EXERCISE OBJECTIVE - Locate, in the data below, the line that contains "It consists out" and the line that contains "A pipeline between"; reproduce exactly those two lines and every line between them, nothing more.

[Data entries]
- - - - -

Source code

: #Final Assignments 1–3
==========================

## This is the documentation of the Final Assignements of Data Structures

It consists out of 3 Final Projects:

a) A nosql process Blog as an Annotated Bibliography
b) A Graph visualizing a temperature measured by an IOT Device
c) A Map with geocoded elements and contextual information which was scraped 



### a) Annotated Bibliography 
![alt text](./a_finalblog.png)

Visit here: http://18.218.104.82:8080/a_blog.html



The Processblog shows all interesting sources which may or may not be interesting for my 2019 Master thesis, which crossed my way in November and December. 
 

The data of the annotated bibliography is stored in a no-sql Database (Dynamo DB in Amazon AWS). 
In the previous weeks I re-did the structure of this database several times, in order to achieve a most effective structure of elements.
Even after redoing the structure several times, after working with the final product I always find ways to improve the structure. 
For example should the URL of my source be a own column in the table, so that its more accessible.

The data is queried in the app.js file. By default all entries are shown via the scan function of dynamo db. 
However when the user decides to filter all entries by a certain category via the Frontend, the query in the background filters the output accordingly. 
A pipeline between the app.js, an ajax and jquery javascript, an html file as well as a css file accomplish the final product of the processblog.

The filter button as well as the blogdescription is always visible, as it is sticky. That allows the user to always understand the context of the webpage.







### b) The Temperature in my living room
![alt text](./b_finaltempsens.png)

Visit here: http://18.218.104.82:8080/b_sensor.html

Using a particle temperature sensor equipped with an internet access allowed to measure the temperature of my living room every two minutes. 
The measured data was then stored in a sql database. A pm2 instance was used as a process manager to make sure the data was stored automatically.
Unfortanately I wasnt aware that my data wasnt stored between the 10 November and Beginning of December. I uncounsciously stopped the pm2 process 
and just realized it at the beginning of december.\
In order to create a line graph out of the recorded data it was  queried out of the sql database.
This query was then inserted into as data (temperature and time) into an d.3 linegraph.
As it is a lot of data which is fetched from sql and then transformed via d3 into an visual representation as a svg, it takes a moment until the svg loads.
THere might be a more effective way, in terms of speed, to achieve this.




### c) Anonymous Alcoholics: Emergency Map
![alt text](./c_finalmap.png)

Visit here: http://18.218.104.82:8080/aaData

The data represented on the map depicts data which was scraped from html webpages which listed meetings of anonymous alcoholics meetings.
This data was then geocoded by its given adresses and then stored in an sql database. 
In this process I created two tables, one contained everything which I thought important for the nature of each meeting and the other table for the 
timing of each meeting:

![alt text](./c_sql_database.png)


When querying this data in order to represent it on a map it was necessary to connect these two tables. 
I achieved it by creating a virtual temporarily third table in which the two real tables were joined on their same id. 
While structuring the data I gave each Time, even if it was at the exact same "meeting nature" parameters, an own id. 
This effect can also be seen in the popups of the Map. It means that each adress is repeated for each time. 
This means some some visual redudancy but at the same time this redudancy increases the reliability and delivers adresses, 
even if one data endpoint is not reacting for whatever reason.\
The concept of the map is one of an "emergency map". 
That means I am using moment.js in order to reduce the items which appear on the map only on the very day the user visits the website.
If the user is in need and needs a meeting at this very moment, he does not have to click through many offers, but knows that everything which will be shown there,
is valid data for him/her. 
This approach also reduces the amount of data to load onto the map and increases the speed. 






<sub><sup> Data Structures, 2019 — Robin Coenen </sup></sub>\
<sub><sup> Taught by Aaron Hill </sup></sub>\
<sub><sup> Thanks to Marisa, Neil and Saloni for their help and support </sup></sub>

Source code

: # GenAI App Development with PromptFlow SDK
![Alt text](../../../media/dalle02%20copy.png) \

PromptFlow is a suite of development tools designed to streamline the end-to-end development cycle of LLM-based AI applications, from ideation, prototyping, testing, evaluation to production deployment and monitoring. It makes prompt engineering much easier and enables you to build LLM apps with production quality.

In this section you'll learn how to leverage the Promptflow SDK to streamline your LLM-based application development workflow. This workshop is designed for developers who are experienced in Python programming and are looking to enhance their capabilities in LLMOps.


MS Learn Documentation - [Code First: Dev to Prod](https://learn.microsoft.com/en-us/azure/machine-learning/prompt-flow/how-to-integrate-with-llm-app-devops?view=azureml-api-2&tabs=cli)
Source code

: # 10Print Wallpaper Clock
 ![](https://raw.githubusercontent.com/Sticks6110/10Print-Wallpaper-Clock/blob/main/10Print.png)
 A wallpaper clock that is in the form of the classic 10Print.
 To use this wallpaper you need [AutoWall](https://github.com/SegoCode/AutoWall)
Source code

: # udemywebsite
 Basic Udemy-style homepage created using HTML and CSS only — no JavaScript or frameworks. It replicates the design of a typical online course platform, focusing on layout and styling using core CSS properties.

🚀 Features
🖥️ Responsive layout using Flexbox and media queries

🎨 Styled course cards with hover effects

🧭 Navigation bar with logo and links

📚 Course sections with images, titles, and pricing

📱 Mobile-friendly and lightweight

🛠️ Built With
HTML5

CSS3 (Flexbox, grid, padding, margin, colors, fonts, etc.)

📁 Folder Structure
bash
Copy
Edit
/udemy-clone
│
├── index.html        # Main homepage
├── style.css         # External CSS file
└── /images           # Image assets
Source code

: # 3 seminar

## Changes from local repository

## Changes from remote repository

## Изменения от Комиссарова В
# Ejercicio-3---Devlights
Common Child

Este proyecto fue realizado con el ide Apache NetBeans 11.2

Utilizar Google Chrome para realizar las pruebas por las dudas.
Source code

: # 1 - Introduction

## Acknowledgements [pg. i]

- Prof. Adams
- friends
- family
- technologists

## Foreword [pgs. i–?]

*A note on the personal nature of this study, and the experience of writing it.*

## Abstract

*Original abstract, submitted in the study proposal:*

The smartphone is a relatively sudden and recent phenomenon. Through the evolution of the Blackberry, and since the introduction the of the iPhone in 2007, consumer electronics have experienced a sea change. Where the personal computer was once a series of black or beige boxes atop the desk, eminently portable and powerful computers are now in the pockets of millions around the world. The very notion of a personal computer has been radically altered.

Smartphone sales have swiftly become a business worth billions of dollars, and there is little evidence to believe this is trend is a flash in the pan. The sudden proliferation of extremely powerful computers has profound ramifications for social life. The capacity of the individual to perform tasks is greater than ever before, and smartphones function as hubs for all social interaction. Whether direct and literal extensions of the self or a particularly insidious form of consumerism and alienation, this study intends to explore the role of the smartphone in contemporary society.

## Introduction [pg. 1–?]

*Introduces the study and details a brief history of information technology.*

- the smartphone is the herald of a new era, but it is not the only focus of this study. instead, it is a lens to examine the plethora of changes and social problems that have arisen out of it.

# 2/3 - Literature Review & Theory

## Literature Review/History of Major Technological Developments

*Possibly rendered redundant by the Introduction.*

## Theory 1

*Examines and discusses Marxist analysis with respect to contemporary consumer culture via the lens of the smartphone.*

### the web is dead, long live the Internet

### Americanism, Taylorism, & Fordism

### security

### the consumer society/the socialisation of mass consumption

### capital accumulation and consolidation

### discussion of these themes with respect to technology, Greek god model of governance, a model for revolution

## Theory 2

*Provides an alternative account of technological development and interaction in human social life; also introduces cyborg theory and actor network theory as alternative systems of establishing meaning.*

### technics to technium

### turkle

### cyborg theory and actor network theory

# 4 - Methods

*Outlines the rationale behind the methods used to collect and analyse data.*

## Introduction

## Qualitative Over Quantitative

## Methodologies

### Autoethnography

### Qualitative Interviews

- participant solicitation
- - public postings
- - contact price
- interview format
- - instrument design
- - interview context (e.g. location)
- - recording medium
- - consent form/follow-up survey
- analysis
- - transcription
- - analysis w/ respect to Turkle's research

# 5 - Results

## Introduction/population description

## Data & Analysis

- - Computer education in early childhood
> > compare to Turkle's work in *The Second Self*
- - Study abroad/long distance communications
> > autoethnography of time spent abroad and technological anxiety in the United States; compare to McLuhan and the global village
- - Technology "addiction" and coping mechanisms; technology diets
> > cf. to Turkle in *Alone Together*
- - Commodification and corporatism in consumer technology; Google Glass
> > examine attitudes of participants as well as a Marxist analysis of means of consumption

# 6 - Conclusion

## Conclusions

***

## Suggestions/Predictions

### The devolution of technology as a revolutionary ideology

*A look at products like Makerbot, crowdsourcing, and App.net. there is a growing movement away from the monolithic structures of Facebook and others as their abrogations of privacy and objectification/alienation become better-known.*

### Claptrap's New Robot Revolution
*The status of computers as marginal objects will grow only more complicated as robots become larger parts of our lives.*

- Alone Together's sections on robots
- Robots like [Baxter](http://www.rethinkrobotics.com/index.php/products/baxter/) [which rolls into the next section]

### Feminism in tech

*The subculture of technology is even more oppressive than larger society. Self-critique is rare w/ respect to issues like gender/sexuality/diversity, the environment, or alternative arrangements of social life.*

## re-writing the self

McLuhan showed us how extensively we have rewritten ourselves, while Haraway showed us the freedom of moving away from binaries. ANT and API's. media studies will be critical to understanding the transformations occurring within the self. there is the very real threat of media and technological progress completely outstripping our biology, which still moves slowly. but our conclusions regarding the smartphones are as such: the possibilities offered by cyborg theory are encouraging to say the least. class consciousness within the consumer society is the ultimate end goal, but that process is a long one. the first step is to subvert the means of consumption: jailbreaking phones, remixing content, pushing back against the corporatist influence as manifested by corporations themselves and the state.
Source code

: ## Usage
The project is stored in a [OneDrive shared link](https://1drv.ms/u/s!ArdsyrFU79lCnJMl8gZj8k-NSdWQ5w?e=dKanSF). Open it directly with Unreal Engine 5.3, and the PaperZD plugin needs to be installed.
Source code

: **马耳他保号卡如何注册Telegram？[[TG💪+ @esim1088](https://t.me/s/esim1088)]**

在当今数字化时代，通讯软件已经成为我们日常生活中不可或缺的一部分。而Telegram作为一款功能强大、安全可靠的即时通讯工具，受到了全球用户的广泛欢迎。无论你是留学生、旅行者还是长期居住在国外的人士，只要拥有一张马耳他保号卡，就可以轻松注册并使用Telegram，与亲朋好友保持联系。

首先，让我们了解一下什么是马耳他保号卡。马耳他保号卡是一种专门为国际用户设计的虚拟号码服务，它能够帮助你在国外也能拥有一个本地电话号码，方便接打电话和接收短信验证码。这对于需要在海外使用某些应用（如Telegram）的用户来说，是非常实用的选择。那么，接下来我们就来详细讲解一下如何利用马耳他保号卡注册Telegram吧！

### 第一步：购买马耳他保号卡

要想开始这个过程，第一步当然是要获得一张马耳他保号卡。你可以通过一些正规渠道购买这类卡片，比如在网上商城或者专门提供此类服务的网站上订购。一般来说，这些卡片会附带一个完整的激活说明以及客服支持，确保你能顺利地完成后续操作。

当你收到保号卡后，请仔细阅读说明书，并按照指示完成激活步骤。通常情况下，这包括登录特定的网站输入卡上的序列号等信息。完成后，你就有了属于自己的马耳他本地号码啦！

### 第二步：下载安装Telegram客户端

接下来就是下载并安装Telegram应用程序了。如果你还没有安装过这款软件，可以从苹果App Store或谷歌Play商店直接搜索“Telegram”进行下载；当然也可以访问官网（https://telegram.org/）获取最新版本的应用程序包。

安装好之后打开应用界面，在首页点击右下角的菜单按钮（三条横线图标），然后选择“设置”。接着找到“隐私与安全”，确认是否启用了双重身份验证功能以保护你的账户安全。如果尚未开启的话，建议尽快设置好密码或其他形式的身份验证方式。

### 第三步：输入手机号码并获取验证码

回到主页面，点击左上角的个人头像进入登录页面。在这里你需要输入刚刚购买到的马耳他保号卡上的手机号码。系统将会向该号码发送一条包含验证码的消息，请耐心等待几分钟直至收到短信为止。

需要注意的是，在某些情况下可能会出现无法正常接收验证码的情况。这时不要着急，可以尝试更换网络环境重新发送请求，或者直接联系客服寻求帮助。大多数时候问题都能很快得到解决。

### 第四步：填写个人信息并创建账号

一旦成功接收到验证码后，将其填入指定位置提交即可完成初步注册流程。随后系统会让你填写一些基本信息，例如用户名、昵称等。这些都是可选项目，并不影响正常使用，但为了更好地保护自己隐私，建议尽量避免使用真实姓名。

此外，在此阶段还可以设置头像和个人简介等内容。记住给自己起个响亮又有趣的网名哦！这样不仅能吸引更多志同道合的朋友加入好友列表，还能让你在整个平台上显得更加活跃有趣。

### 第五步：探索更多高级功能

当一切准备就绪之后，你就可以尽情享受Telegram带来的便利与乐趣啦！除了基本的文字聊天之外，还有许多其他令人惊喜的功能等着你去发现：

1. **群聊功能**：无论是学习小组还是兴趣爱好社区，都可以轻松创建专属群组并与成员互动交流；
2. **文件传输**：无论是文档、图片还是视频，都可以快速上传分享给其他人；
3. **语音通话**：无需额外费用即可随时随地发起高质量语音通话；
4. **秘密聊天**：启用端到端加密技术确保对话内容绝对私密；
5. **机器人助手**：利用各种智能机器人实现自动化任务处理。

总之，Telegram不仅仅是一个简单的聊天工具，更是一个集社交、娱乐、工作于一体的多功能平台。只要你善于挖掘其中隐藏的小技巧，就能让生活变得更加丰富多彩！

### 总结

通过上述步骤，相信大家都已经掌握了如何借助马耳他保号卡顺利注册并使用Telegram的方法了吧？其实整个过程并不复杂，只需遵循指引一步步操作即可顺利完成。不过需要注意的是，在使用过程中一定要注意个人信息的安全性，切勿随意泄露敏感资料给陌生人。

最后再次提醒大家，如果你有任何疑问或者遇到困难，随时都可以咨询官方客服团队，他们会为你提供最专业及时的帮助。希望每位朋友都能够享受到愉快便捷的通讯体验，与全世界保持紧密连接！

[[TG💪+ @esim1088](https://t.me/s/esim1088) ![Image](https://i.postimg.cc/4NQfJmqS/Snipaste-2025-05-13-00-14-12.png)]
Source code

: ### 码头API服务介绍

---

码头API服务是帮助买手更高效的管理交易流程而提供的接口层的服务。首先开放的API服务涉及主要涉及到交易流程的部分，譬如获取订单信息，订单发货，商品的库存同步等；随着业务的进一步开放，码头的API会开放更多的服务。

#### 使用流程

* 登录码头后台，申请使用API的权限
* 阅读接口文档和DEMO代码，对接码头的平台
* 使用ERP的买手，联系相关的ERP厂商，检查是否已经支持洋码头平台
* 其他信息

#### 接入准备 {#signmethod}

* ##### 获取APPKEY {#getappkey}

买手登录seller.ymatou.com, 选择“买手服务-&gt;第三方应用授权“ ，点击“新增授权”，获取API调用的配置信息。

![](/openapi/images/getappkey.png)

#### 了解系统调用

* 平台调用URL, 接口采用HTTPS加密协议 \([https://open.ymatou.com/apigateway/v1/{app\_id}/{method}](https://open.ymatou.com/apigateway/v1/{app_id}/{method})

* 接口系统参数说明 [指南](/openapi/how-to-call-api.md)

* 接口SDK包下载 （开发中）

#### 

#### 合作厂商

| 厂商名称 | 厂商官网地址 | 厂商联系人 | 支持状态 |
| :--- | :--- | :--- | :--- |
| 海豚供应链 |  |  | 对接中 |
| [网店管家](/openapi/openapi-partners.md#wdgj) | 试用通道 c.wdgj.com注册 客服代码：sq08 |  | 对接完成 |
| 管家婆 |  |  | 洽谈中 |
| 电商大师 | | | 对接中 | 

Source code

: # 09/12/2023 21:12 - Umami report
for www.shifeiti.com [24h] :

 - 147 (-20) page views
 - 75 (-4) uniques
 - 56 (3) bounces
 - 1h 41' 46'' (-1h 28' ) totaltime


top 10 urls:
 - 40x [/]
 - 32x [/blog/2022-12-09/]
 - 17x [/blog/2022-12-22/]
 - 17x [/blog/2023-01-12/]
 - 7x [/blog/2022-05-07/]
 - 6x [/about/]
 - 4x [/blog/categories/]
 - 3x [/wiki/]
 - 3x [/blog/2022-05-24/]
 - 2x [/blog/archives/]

- - - - -

WORKED SOLUTION -
It consists out of 3 Final Projects:

a) A nosql process Blog as an Annotated Bibliography
b) A Graph visualizing a temperature measured by an IOT Device
c) A Map with geocoded elements and contextual information which was scraped 



### a) Annotated Bibliography 
![alt text](./a_finalblog.png)

Visit here: http://18.218.104.82:8080/a_blog.html



The Processblog shows all interesting sources which may or may not be interesting for my 2019 Master thesis, which crossed my way in November and December. 
 

The data of the annotated bibliography is stored in a no-sql Database (Dynamo DB in Amazon AWS). 
In the previous weeks I re-did the structure of this database several times, in order to achieve a most effective structure of elements.
Even after redoing the structure several times, after working with the final product I always find ways to improve the structure. 
For example should the URL of my source be a own column in the table, so that its more accessible.

The data is queried in the app.js file. By default all entries are shown via the scan function of dynamo db. 
However when the user decides to filter all entries by a certain category via the Frontend, the query in the background filters the output accordingly. 
A pipeline between the app.js, an ajax and jquery javascript, an html file as well as a css file accomplish the final product of the processblog.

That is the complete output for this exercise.